Na virada para esta quarta-feira, a programação prevê queima de fogos na Arena MRV à 0h e a divulgação de uma logomarca comemorativa que referencia o título brasileiro de 1971 e o próprio estádio. A escolha estética liga passado e presente: remeter a conquistas históricas serve para legitimar o projeto atual do clube e a infraestrutura em torno do estádio. Em termos de imagem, é uma operação eficiente; politicamente, reforça a capacidade do Atlético de mobilizar memória e símbolos em benefício da marca.
A vigília reforça tradições que mantêm a base de apoio do clube.

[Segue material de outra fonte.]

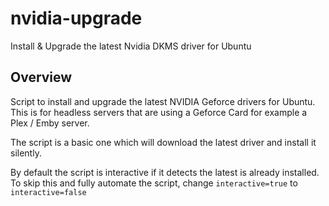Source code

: # nvidia-upgrade
Install &amp; Upgrade the latest Nvidia DKMS driver for Ubuntu


Overview
-------------

Script to install and upgrade the latest NVIDIA Geforce drivers for Ubuntu. <br>
This is for headless servers that are using a Geforce Card for example a Plex / Emby server. 

The script is a basic one which will download the latest driver and install it silently. 

By default the script is interactive if it detects the latest is already installed.<br>
To skip this and fully automate the script, change `interactive=true` to `interactive=false`

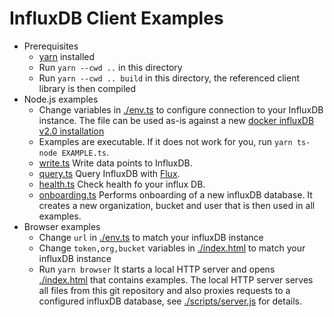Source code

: # InfluxDB Client Examples

- Prerequisites
  - [yarn](https://yarnpkg.com/lang/en/docs/install/) installed
  - Run `yarn --cwd ..` in this directory
  - Run `yarn --cwd .. build` in this directory, the referenced client library is then compiled
- Node.js examples
  - Change variables in [./env.ts](env.ts) to configure connection to your InfluxDB instance. The file can be used as-is against a new [docker influxDB v2.0 installation](https://v2.docs.influxdata.com/v2.0/get-started/)
  - Examples are executable. If it does not work for you, run `yarn ts-node EXAMPLE.ts`.
  - [write.ts](./write.ts)
    Write data points to InfluxDB.
  - [query.ts](./query.ts)
    Query InfluxDB with [Flux](https://v2.docs.influxdata.com/v2.0/query-data/get-started/).
  - [health.ts](./health.ts)
    Check health fo your influx DB.
  - [onboarding.ts](./onboarding.ts)
    Performs onboarding of a new influxDB database. It creates a new organization, bucket and user that is then used in all examples.
- Browser examples
  - Change `url` in [./env.ts](env.ts) to match your influxDB instance
  - Change `token,org,bucket` variables in [./index.html](index.html) to match your influxDB instance
  - Run `yarn browser`
    It starts a local HTTP server and opens [./index.html](index.html) that contains examples.
    The local HTTP server serves all files from this git repository and also proxies requests
    to a configured influxDB database, see [./scripts/server.js](server.js) for details.
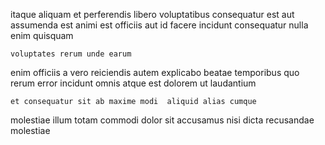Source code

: <!--
title: Synchronised coherent help-desk
author: Meaghan
date: 2015-05-18-0914
link: 2015-05-18-0914-synchronised-coherent-help-desk
tags: [Backbone,PNG,unicorns,rainbows]
-->

itaque aliquam et
perferendis libero  voluptatibus consequatur est
aut assumenda est animi est
officiis aut id facere incidunt consequatur nulla enim quisquam
 	voluptates rerum unde earum
enim officiis a vero reiciendis autem explicabo beatae temporibus quo
rerum error incidunt omnis atque est dolorem ut laudantium
 	et consequatur sit ab maxime modi  aliquid alias cumque
molestiae illum totam
commodi dolor sit accusamus
nisi dicta recusandae molestiae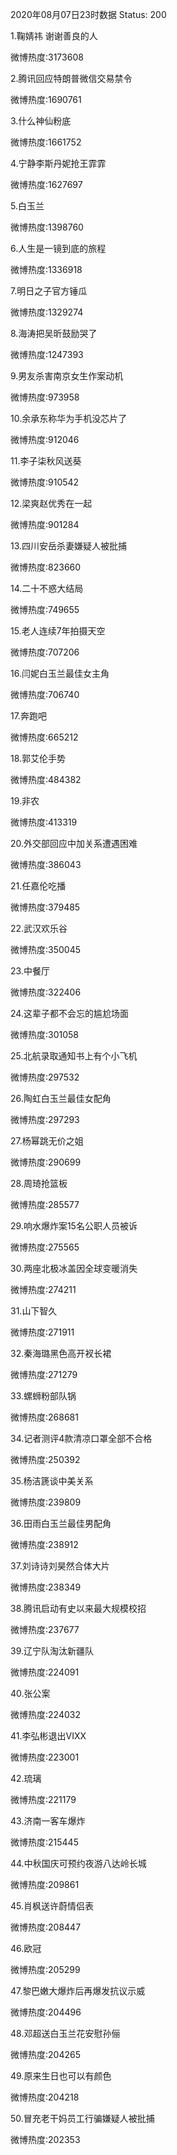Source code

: 2020年08月07日23时数据
Status: 200

1.鞠婧祎 谢谢善良的人

微博热度:3173608

2.腾讯回应特朗普微信交易禁令

微博热度:1690761

3.什么神仙粉底

微博热度:1661752

4.宁静李斯丹妮抢王霏霏

微博热度:1627697

5.白玉兰

微博热度:1398760

6.人生是一镜到底的旅程

微博热度:1336918

7.明日之子官方锤瓜

微博热度:1329274

8.海涛把吴昕鼓励哭了

微博热度:1247393

9.男友杀害南京女生作案动机

微博热度:973958

10.余承东称华为手机没芯片了

微博热度:912046

11.李子柒秋风送葵

微博热度:910542

12.梁爽赵优秀在一起

微博热度:901284

13.四川安岳杀妻嫌疑人被批捕

微博热度:823660

14.二十不惑大结局

微博热度:749655

15.老人连续7年拍摄天空

微博热度:707206

16.闫妮白玉兰最佳女主角

微博热度:706740

17.奔跑吧

微博热度:665212

18.郭艾伦手势

微博热度:484382

19.非农

微博热度:413319

20.外交部回应中加关系遭遇困难

微博热度:386043

21.任嘉伦吃播

微博热度:379485

22.武汉欢乐谷

微博热度:350045

23.中餐厅

微博热度:322406

24.这辈子都不会忘的尴尬场面

微博热度:301058

25.北航录取通知书上有个小飞机

微博热度:297532

26.陶虹白玉兰最佳女配角

微博热度:297293

27.杨幂跳无价之姐

微博热度:290699

28.周琦抢篮板

微博热度:285577

29.响水爆炸案15名公职人员被诉

微博热度:275565

30.两座北极冰盖因全球变暖消失

微博热度:274211

31.山下智久

微博热度:271911

32.秦海璐黑色高开衩长裙

微博热度:271279

33.螺蛳粉部队锅

微博热度:268681

34.记者测评4款清凉口罩全部不合格

微博热度:250392

35.杨洁篪谈中美关系

微博热度:239809

36.田雨白玉兰最佳男配角

微博热度:238912

37.刘诗诗刘昊然合体大片

微博热度:238349

38.腾讯启动有史以来最大规模校招

微博热度:237677

39.辽宁队淘汰新疆队

微博热度:224091

40.张公案

微博热度:224032

41.李弘彬退出VIXX

微博热度:223001

42.琉璃

微博热度:221179

43.济南一客车爆炸

微博热度:215445

44.中秋国庆可预约夜游八达岭长城

微博热度:209861

45.肖枫送许蔚情侣表

微博热度:208447

46.欧冠

微博热度:205299

47.黎巴嫩大爆炸后再爆发抗议示威

微博热度:204496

48.邓超送白玉兰花安慰孙俪

微博热度:204265

49.原来生日也可以有颜色

微博热度:204218

50.冒充老干妈员工行骗嫌疑人被批捕

微博热度:202353


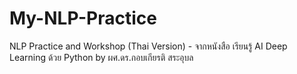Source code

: # My-NLP-Practice
 NLP Practice and Workshop (Thai Version) - จากหนังสือ เรียนรู้ AI Deep Learning ด้วย Python by ผศ.ดร.กอบเกียรติ สระอุบล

Além do pirotécnico e da marca, o clube anunciou atividades no Tour Arena MRV, com atrações especiais e entrada gratuita para quem faz aniversário no mesmo dia do Atlético. A iniciativa tem apelo de relações públicas e inclusividade — privilegia um vínculo afetivo com torcedores que compartilham a data simbólica — e ao mesmo tempo aumenta o fluxo de visitantes na infraestrutura do clube, gerando oportunidades de venda de produtos e serviços.
Na agenda comercial, a diretoria colocou em ação uma promoção destinada a sócios: durante o dia do aniversário, quem renovar ou contratar planos pagos recebe um mês adicional de adesão, na prática 13 meses pelo preço de 12. É um estímulo claro à retenção e aquisição imediata de receitas recorrentes. A manobra pode elevar o ingresso de caixa no curtíssimo prazo, mas reduz o preço efetivo do serviço no horizonte de um ano e exige avaliação sobre o impacto na previsão orçamentária e na margem líquida do setor de sócios.
O balanço entre rito e receita tem efeitos concretos. Festas e promoções reforçam a presença do clube na cidade, movimentam comércio local e mantêm a base social engajada — elementos importantes para manter influência e capacidade de articulação. Ao mesmo tempo, a transformação de celebrações em plataformas comerciais levanta questões sobre prioridade: o universo dos clubes brasileiros há muito se profissionalizou e monetiza afeto, mas isso demanda transparência e responsabilidade fiscal para não se transformar apenas em gasto de imagem sem retorno sustentável.
A promoção para sócios é um sinal claro de aposta em receita recorrente.
Há também dimensão logística e de gestão pública a considerar. Eventos com concentração de torcedores em espaços urbanos solicitam atenção à mobilidade, segurança e limpeza urbana; cabe ao clube e às autoridades locais coordenar ações para minimizar impactos. Ainda que não se saiba aqui sobre intervenções específicas das autoridades, o padrão exige planejamento compartilhado para que a festa não gere transtornos desnecessários para moradores e comerciantes da região.
O aniversário é, portanto, ato celebratório e experimento de comunicação e vendas. A vigília e as ações na Arena MRV servem para resgatar memórias e reforçar laços, enquanto promoções e ativação no estádio convertem engajamento em receita. Resta acompanhar se a festa cumprirá também objetivos mais duradouros: ampliar a base de sócios de forma sustentável, preservar a tradição sem esvaziá-la e demonstrar que a estratégia comercial está alinhada a uma gestão responsável do patrimônio do clube.